_Task item:_ The pictures stay out; everything else in the entries below must be returned exactly.

==========

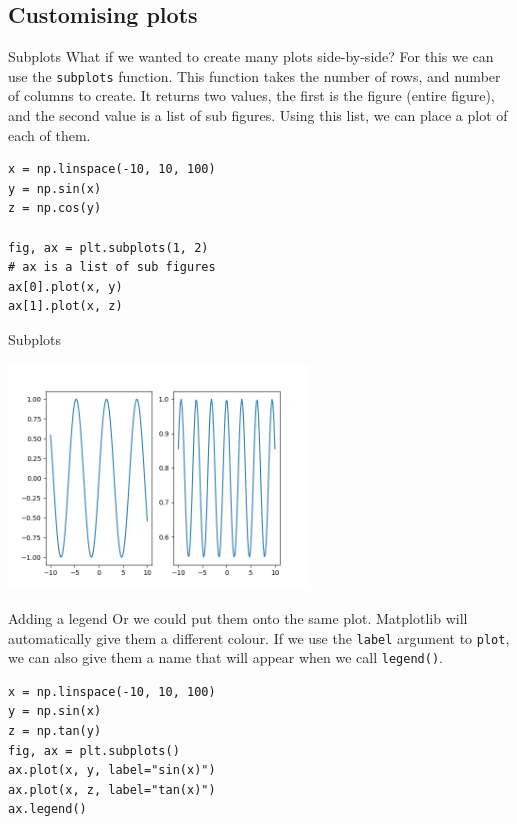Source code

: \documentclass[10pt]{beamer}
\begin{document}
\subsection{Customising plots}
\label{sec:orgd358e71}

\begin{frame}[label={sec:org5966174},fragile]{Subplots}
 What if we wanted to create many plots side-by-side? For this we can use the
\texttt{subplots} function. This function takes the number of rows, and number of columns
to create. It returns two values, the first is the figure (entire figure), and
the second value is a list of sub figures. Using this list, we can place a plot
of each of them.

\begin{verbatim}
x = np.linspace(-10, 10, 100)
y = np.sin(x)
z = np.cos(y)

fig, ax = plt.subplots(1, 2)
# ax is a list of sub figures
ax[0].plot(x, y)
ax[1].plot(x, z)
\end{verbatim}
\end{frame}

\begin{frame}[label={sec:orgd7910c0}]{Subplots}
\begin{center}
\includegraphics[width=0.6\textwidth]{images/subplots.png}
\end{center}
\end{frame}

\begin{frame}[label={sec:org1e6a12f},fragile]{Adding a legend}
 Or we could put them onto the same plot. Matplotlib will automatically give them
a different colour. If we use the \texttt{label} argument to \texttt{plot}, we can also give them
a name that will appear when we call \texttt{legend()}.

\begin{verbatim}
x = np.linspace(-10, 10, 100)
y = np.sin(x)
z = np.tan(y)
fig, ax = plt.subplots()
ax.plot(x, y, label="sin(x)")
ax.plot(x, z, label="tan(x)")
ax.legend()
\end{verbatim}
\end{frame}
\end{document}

==========

_Answer:_
Source code

: \documentclass[10pt]{beamer}
\begin{document}
\subsection{Customising plots}
\label{sec:orgd358e71}

\begin{frame}[label={sec:org5966174},fragile]{Subplots}
 What if we wanted to create many plots side-by-side? For this we can use the
\texttt{subplots} function. This function takes the number of rows, and number of columns
to create. It returns two values, the first is the figure (entire figure), and
the second value is a list of sub figures. Using this list, we can place a plot
of each of them.

\begin{verbatim}
x = np.linspace(-10, 10, 100)
y = np.sin(x)
z = np.cos(y)

fig, ax = plt.subplots(1, 2)
# ax is a list of sub figures
ax[0].plot(x, y)
ax[1].plot(x, z)
\end{verbatim}
\end{frame}

\begin{frame}[label={sec:orgd7910c0}]{Subplots}
\begin{center}
\includegraphics[width=0.6\textwidth]{images/subplots.png}
\end{center}
\end{frame}

\begin{frame}[label={sec:org1e6a12f},fragile]{Adding a legend}
 Or we could put them onto the same plot. Matplotlib will automatically give them
a different colour. If we use the \texttt{label} argument to \texttt{plot}, we can also give them
a name that will appear when we call \texttt{legend()}.

\begin{verbatim}
x = np.linspace(-10, 10, 100)
y = np.sin(x)
z = np.tan(y)
fig, ax = plt.subplots()
ax.plot(x, y, label="sin(x)")
ax.plot(x, z, label="tan(x)")
ax.legend()
\end{verbatim}
\end{frame}
\end{document}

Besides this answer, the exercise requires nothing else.